O mar ralhava com as rochas, zangava-se e dava-lhe palmadas vigorosas. Ela estava de pernas cruzadas atordoada com o som que o mar fazia e deixava-se levar por aquela fervorosa discussão, mantendo o olhar pousado no azul e no branco. Seguia o movimento da água, o bailado das gaivotas, o cheiro penetrante que por ali habitava, sentia-se em casa.
Lembrou-se de várias pessoas que conhecia, umas que ainda a acompanhavam, outras que apenas via em sonhos ou em pensamentos. Passavam-lhe pelos olhos, uma a uma, por vezes de forma delicada, outras de forma brusca. Sentia o olhar terno de uns, as palavras amáveis e sinceras de outros, mas não esquecia a maldade e as sombras que também lhe tinham oferecido.
Respirou fundo, absorveu o cheiro do mar, açambarcou-o totalmente e deteve-o o máximo que pode, em si.
Pensou em qual teria sido a pior coisa que lhe haviam feito, não sabia a razão de tal pensamento a visitar, mas a verdade é que sentiu esta dúvida e isso obrigou-a a revirar, por fora e por dentro, o saco das memórias.

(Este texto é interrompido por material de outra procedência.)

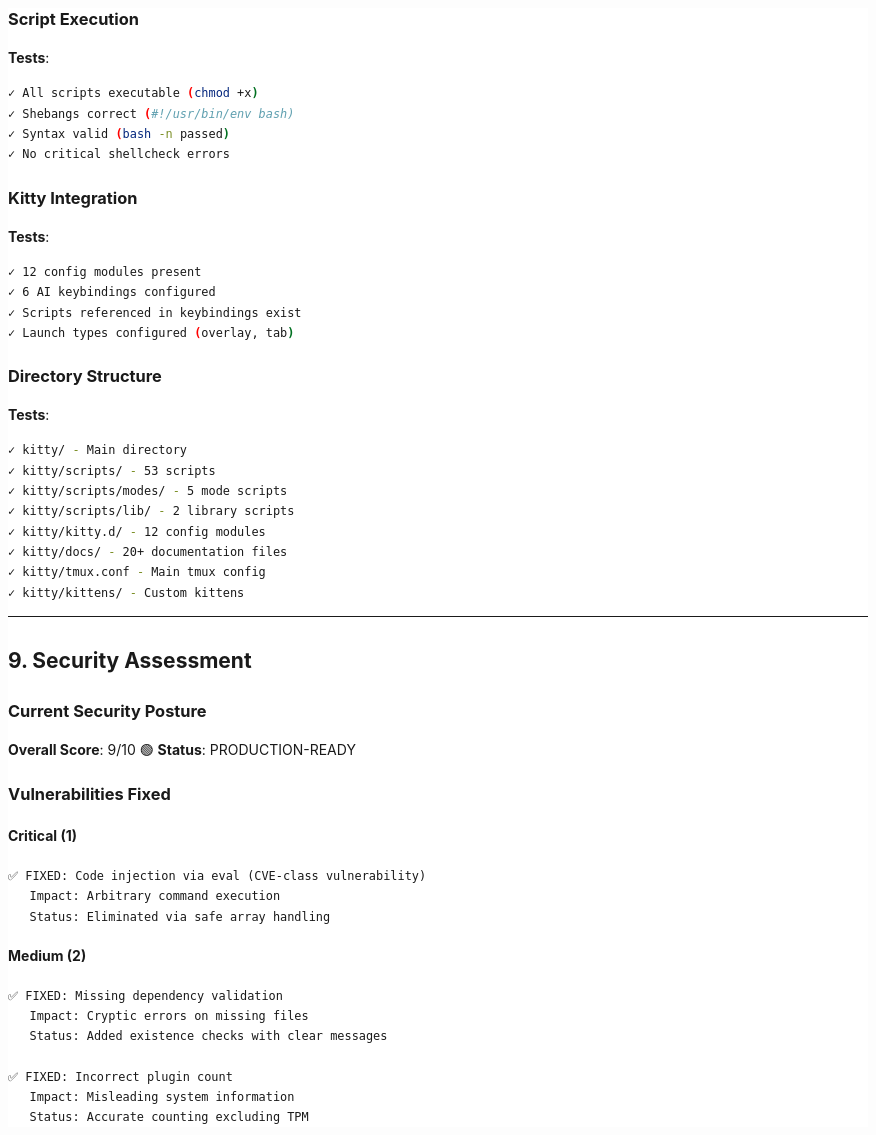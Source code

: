 ### Script Execution

**Tests**:
```bash
✓ All scripts executable (chmod +x)
✓ Shebangs correct (#!/usr/bin/env bash)
✓ Syntax valid (bash -n passed)
✓ No critical shellcheck errors
```

### Kitty Integration

**Tests**:
```bash
✓ 12 config modules present
✓ 6 AI keybindings configured
✓ Scripts referenced in keybindings exist
✓ Launch types configured (overlay, tab)
```

### Directory Structure

**Tests**:
```bash
✓ kitty/ - Main directory
✓ kitty/scripts/ - 53 scripts
✓ kitty/scripts/modes/ - 5 mode scripts
✓ kitty/scripts/lib/ - 2 library scripts
✓ kitty/kitty.d/ - 12 config modules
✓ kitty/docs/ - 20+ documentation files
✓ kitty/tmux.conf - Main tmux config
✓ kitty/kittens/ - Custom kittens
```

---

## 9. Security Assessment

### Current Security Posture

**Overall Score**: 9/10 🟢
**Status**: PRODUCTION-READY

### Vulnerabilities Fixed

#### Critical (1)
```
✅ FIXED: Code injection via eval (CVE-class vulnerability)
   Impact: Arbitrary command execution
   Status: Eliminated via safe array handling
```

#### Medium (2)
```
✅ FIXED: Missing dependency validation
   Impact: Cryptic errors on missing files
   Status: Added existence checks with clear messages

✅ FIXED: Incorrect plugin count
   Impact: Misleading system information
   Status: Accurate counting excluding TPM
```

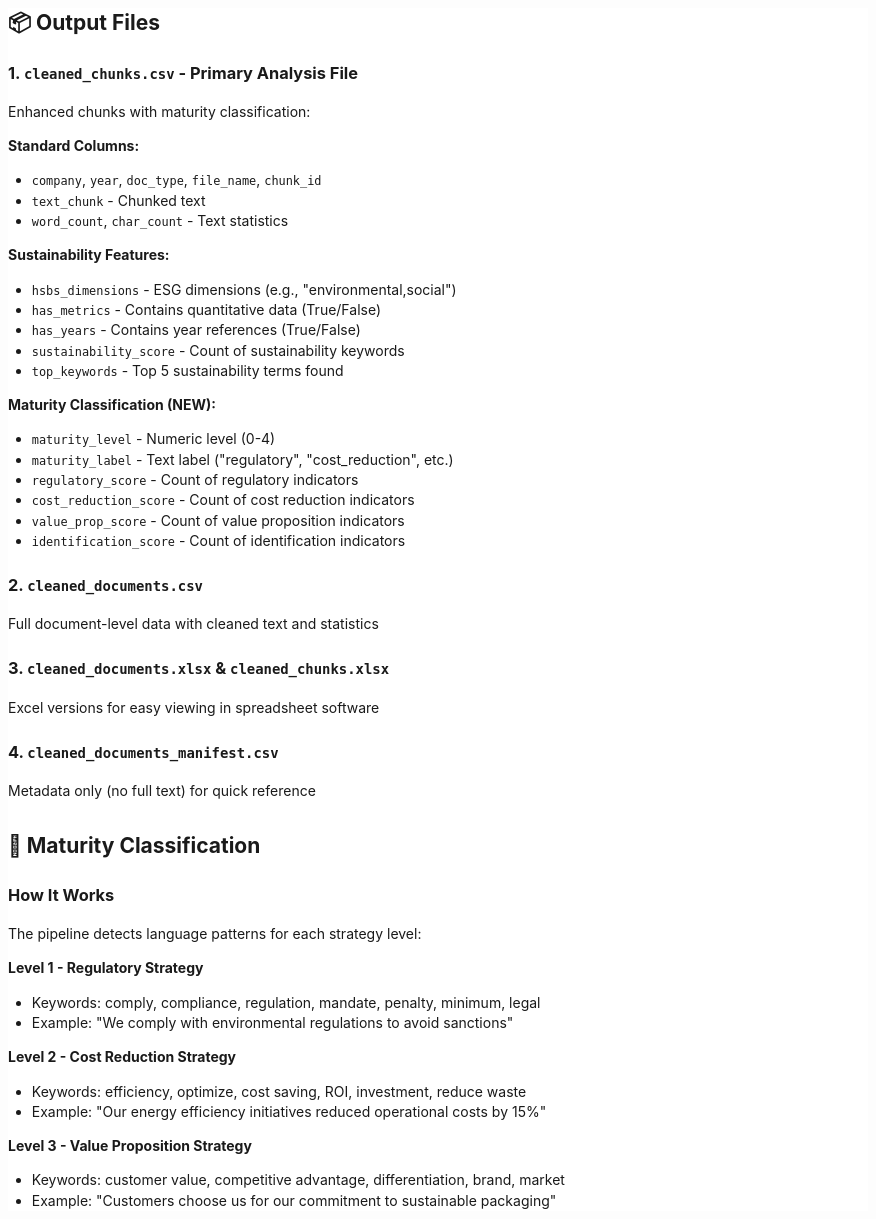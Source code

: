 ## 📦 Output Files

### 1. `cleaned_chunks.csv` - **Primary Analysis File**
Enhanced chunks with maturity classification:

**Standard Columns:**
- `company`, `year`, `doc_type`, `file_name`, `chunk_id`
- `text_chunk` - Chunked text
- `word_count`, `char_count` - Text statistics

**Sustainability Features:**
- `hsbs_dimensions` - ESG dimensions (e.g., "environmental,social")
- `has_metrics` - Contains quantitative data (True/False)
- `has_years` - Contains year references (True/False)
- `sustainability_score` - Count of sustainability keywords
- `top_keywords` - Top 5 sustainability terms found

**Maturity Classification (NEW):**
- `maturity_level` - Numeric level (0-4)
- `maturity_label` - Text label ("regulatory", "cost_reduction", etc.)
- `regulatory_score` - Count of regulatory indicators
- `cost_reduction_score` - Count of cost reduction indicators
- `value_prop_score` - Count of value proposition indicators
- `identification_score` - Count of identification indicators

### 2. `cleaned_documents.csv`
Full document-level data with cleaned text and statistics

### 3. `cleaned_documents.xlsx` & `cleaned_chunks.xlsx`
Excel versions for easy viewing in spreadsheet software

### 4. `cleaned_documents_manifest.csv`
Metadata only (no full text) for quick reference

## 🎯 Maturity Classification

### How It Works

The pipeline detects language patterns for each strategy level:

**Level 1 - Regulatory Strategy**
- Keywords: comply, compliance, regulation, mandate, penalty, minimum, legal
- Example: "We comply with environmental regulations to avoid sanctions"

**Level 2 - Cost Reduction Strategy**
- Keywords: efficiency, optimize, cost saving, ROI, investment, reduce waste
- Example: "Our energy efficiency initiatives reduced operational costs by 15%"

**Level 3 - Value Proposition Strategy**
- Keywords: customer value, competitive advantage, differentiation, brand, market
- Example: "Customers choose us for our commitment to sustainable packaging"
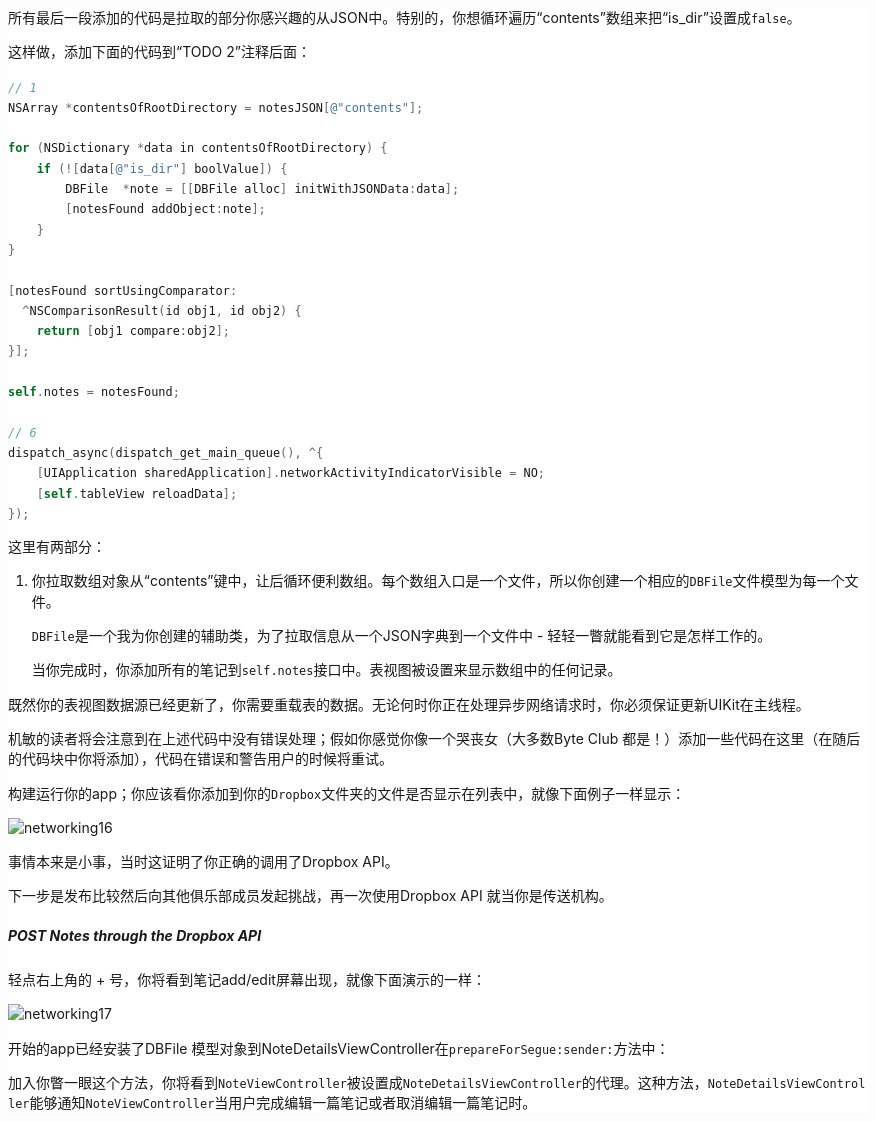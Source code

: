 所有最后一段添加的代码是拉取的部分你感兴趣的从JSON中。特别的，你想循环遍历“contents”数组来把“is_dir”设置成`false`。

这样做，添加下面的代码到“TODO 2”注释后面：

```objective-c
// 1
NSArray *contentsOfRootDirectory = notesJSON[@"contents"];

for (NSDictionary *data in contentsOfRootDirectory) {
    if (![data[@"is_dir"] boolValue]) {
        DBFile  *note = [[DBFile alloc] initWithJSONData:data];
        [notesFound addObject:note];
    }
}

[notesFound sortUsingComparator:
  ^NSComparisonResult(id obj1, id obj2) {
    return [obj1 compare:obj2];                    
}];

self.notes = notesFound;

// 6
dispatch_async(dispatch_get_main_queue(), ^{
    [UIApplication sharedApplication].networkActivityIndicatorVisible = NO;
    [self.tableView reloadData];
});
```

这里有两部分：

1. 你拉取数组对象从“contents”键中，让后循环便利数组。每个数组入口是一个文件，所以你创建一个相应的`DBFile`文件模型为每一个文件。

    `DBFile`是一个我为你创建的辅助类，为了拉取信息从一个JSON字典到一个文件中 - 轻轻一瞥就能看到它是怎样工作的。

    当你完成时，你添加所有的笔记到`self.notes`接口中。表视图被设置来显示数组中的任何记录。

既然你的表视图数据源已经更新了，你需要重载表的数据。无论何时你正在处理异步网络请求时，你必须保证更新UIKit在主线程。

机敏的读者将会注意到在上述代码中没有错误处理；假如你感觉你像一个哭丧女（大多数Byte Club 都是！）添加一些代码在这里（在随后的代码块中你将添加），代码在错误和警告用户的时候将重试。

构建运行你的app；你应该看你添加到你的`Dropbox`文件夹的文件是否显示在列表中，就像下面例子一样显示：

![networking16](http://ww2.sinaimg.cn/mw690/64124373gw1ezzmc48hezj20aa0gojs1.jpg)

事情本来是小事，当时这证明了你正确的调用了Dropbox API。

下一步是发布比较然后向其他俱乐部成员发起挑战，再一次使用Dropbox API 就当你是传送机构。

##### POST Notes through the Dropbox API

轻点右上角的 + 号，你将看到笔记add/edit屏幕出现，就像下面演示的一样：

![networking17](http://ww4.sinaimg.cn/mw690/64124373gw1ezzmc5whzij20a90gojru.jpg)

开始的app已经安装了DBFile 模型对象到NoteDetailsViewController在`prepareForSegue:sender:`方法中：

加入你瞥一眼这个方法，你将看到`NoteViewController`被设置成`NoteDetailsViewController`的代理。这种方法，`NoteDetailsViewController`能够通知`NoteViewController`当用户完成编辑一篇笔记或者取消编辑一篇笔记时。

Por vezes teria querido deitar este saco fora, no fim acabava por sentir um enorme apego a ele, sabia bem que aquele saco era ela, com o avesso e o direito, com remendos e tecidos novos, tudo isto era o que a fazia como era. Por fim lembrou-se do pior que tinham querido fazer-lhe, do pior que se pode fazer a alguém. Os olhos tornaram-se pequenos e cortantes. O pior pensou, com as palavras a formarem uma frase gritante: - O pior, é quando nos tentam apagar o sorriso...
O mar fez as pazes com as rochas cinzentas e ela sorriu, sorriu muito.